Submitted Oct. 18, 1974.
Decided Nov. 20, 1974.
Peter J. Thompson, Minneapolis, Minn., for appellant.
Joseph T. Walbran, Asst. U.S. Atty., Minneapolis, Minn., for appellee.
Before VAN OOSTERHOUT, Senior Circuit Judge, BRIGHT and ROSS, Circuit judges.
ROSS, Circuit Judge.
Steven Klugman was convicted of both counts of a two-count indictment charging him with distributing heroin, in violation of 21 U.S.C. 841, and unlawfully carrying a firearm during the commission of a felony, in violation of 18 U.S.C. 924(c)(2). From the judgment of conviction, Klugman appeals. For the reasons hereinafter set forth, we affirm.
In procuring these convictions, the government obtained the cooperation of Bernie Hartman, a paraplegic friend of Klugman's co-defendant, Thomas G. Carroll. Hartman was apparently motivated by a desire to terminate Carroll's addiction and secure treatment for him. On February 7, 1974, Carroll and Klugman were persuaded by Hartman to obtain heroin for Hartman's 'sick friend.' The sale was effectuated at Hartman's Minneapolis apartment. Also present at the transaction was a government agent concealed behind a louvered door in Hartman's closet. During the sale Klugman was carrying a semiautomatic pistol which he displayed to Hartman. Neither defendant was arrested at the sale. Later that evening an undercover agent arranged another transaction for a larger quantity the following day. Although this transaction was aborted the next day, Klugman and Carroll were stopped shortly thereafter in Klugman's automobile for the execution of a preexisting local bench warrant for Carroll's failure to appear in state court on an open bottle possession charge. The firearm, displayed the previous day, was discovered in the glove compartment of the automobile during the search following Carroll's arrest. Upon the discovery of the pistol, Klugman was arrested.

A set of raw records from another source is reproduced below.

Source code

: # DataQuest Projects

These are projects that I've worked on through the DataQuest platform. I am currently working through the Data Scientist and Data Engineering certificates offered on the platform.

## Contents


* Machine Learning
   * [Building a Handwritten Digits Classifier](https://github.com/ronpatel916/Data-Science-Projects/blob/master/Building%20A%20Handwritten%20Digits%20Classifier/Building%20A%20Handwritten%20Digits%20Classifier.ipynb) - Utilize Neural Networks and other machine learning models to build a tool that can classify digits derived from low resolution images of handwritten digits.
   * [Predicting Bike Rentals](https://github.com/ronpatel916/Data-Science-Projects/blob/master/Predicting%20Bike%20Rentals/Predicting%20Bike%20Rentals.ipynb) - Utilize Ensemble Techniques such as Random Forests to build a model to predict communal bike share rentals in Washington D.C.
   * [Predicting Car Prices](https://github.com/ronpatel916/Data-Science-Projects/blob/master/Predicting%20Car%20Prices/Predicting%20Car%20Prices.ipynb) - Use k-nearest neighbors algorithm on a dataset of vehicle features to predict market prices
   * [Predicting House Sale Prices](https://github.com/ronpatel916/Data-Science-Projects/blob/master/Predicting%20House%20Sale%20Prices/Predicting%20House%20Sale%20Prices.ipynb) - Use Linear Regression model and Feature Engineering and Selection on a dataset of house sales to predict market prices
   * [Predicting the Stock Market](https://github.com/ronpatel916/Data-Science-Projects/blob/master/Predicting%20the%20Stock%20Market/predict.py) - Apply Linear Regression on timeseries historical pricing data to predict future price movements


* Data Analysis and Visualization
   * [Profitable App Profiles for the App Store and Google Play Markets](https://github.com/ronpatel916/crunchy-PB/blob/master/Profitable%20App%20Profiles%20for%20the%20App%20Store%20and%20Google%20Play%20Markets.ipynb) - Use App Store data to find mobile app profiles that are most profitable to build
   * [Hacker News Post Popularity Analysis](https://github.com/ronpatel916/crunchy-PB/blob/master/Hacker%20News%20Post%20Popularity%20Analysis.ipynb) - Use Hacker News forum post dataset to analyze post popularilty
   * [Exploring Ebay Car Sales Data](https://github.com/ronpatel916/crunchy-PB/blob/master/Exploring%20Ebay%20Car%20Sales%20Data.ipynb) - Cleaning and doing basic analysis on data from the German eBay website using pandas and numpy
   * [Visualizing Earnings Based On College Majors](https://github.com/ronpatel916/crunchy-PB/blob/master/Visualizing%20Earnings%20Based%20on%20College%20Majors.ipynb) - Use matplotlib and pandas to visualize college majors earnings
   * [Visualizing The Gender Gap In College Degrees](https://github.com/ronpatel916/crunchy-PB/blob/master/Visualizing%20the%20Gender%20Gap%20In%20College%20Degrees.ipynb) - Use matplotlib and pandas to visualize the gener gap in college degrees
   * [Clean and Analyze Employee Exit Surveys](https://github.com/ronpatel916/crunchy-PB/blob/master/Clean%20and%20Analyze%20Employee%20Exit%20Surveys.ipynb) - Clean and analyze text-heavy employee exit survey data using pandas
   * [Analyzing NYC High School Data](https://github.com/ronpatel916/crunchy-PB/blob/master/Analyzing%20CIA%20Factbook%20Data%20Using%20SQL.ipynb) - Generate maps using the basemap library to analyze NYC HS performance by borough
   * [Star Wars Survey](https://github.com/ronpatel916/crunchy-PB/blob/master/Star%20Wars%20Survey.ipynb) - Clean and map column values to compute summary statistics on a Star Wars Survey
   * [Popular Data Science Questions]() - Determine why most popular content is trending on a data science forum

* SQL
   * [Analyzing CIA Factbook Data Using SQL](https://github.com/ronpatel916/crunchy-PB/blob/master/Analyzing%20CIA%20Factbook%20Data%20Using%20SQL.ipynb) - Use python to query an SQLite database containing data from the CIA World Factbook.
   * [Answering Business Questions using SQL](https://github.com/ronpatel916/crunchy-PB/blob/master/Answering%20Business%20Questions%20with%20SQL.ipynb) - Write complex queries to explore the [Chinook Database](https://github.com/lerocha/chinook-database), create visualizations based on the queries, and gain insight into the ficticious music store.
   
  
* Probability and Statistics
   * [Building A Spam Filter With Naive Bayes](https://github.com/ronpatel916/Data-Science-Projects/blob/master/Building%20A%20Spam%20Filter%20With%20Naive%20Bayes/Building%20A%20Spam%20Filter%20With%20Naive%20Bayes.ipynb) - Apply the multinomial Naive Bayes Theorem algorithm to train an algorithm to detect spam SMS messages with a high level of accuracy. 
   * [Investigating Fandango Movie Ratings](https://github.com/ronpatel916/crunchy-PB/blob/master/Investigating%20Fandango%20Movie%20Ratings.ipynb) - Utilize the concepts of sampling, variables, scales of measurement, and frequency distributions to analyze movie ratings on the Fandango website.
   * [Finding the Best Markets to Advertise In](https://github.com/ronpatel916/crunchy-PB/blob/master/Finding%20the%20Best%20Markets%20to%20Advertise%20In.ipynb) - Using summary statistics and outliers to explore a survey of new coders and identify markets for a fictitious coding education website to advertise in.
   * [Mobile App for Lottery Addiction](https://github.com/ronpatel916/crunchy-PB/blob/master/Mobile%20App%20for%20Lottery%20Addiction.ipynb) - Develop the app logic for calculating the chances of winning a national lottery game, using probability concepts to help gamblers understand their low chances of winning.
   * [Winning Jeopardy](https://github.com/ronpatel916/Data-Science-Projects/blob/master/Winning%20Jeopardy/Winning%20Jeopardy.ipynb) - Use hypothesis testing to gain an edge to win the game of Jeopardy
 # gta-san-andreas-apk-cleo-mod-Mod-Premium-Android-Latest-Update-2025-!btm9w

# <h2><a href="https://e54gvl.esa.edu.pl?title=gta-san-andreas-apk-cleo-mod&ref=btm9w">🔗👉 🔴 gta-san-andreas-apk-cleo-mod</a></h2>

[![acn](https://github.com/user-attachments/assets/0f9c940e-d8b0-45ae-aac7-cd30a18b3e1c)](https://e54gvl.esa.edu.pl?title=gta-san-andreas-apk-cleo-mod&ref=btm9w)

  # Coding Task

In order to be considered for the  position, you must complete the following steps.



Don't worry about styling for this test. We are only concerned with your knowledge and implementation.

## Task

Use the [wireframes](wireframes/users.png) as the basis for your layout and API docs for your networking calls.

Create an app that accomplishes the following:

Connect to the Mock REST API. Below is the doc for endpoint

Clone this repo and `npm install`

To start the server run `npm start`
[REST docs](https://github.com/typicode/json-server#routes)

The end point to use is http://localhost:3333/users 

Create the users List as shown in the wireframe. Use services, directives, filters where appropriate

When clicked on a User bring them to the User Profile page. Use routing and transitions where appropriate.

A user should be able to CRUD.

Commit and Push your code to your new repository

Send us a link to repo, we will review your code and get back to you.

On appeal, Klugman urges four grounds for reversal: first, that he was deprived of an appropriate lesser included offense instruction; second, that the evidence seized incidental to an allegedly sham arrest should have been suppressed; third, that the court failed to render a timely cautionary instruction relating to improper and allegedly prejudicial remarks by the prosecutor; and fourth, that 18 U.S.C. 924(c)(2) is unconstitutionally vague and overbroad.
Lesser Included Offense Instruction.
Klugman was charged with knowingly, intentionally and unlawfully distributing one gram of heroin in violation of 21 U.S.C. 841(a). At trial Klugman testified he was a heroin addict and to support his habit in the past, he had acted as a middleman in narcotics transfers in exchange for which he would receive one hit, a $10 supply, of heroin. Apart from that complicity and other transfers where he purchased narcotics for his personal use, Klugman testified that he had never participated in other distributions and that he only participated in this distribution after repeated entreaties of his friend, Hartman, the informant. He thus claimed he was entrapped by Hartman and his distribution of the narcotics was neither knowing nor intentional. An entrapment instruction was given to the jury. However, Klugman maintains that he was also entitled to a lesser included offense instruction on the grounds that if his intent to distribute did not exist, he was only guilty of simple possession of narcotics, in violation of 21 U.S.C. 844(a). Because an element distinguishing the two crimes, wilfulness to distribute, was brought into dispute by his entrapment defense, he argues that he was entitled to an instruction on the lesser crime of possession. This argument, however, is not persuasive.
In United States v. Mondaine, 481 F.2d 617, 618 (8th Cir. 1973), Klugman contends, this Court implicitly recognized that possession of narcotics is a lesser included offense within 21 U.S.C. 841(a), distribution. We have once previously noted that Mondaine did not address the propriety of the lesser included offense instruction and thus is not dispositive of the question. United States v. Rucker, 496 F.2d 1241, 1243 (8th Cir. 1974).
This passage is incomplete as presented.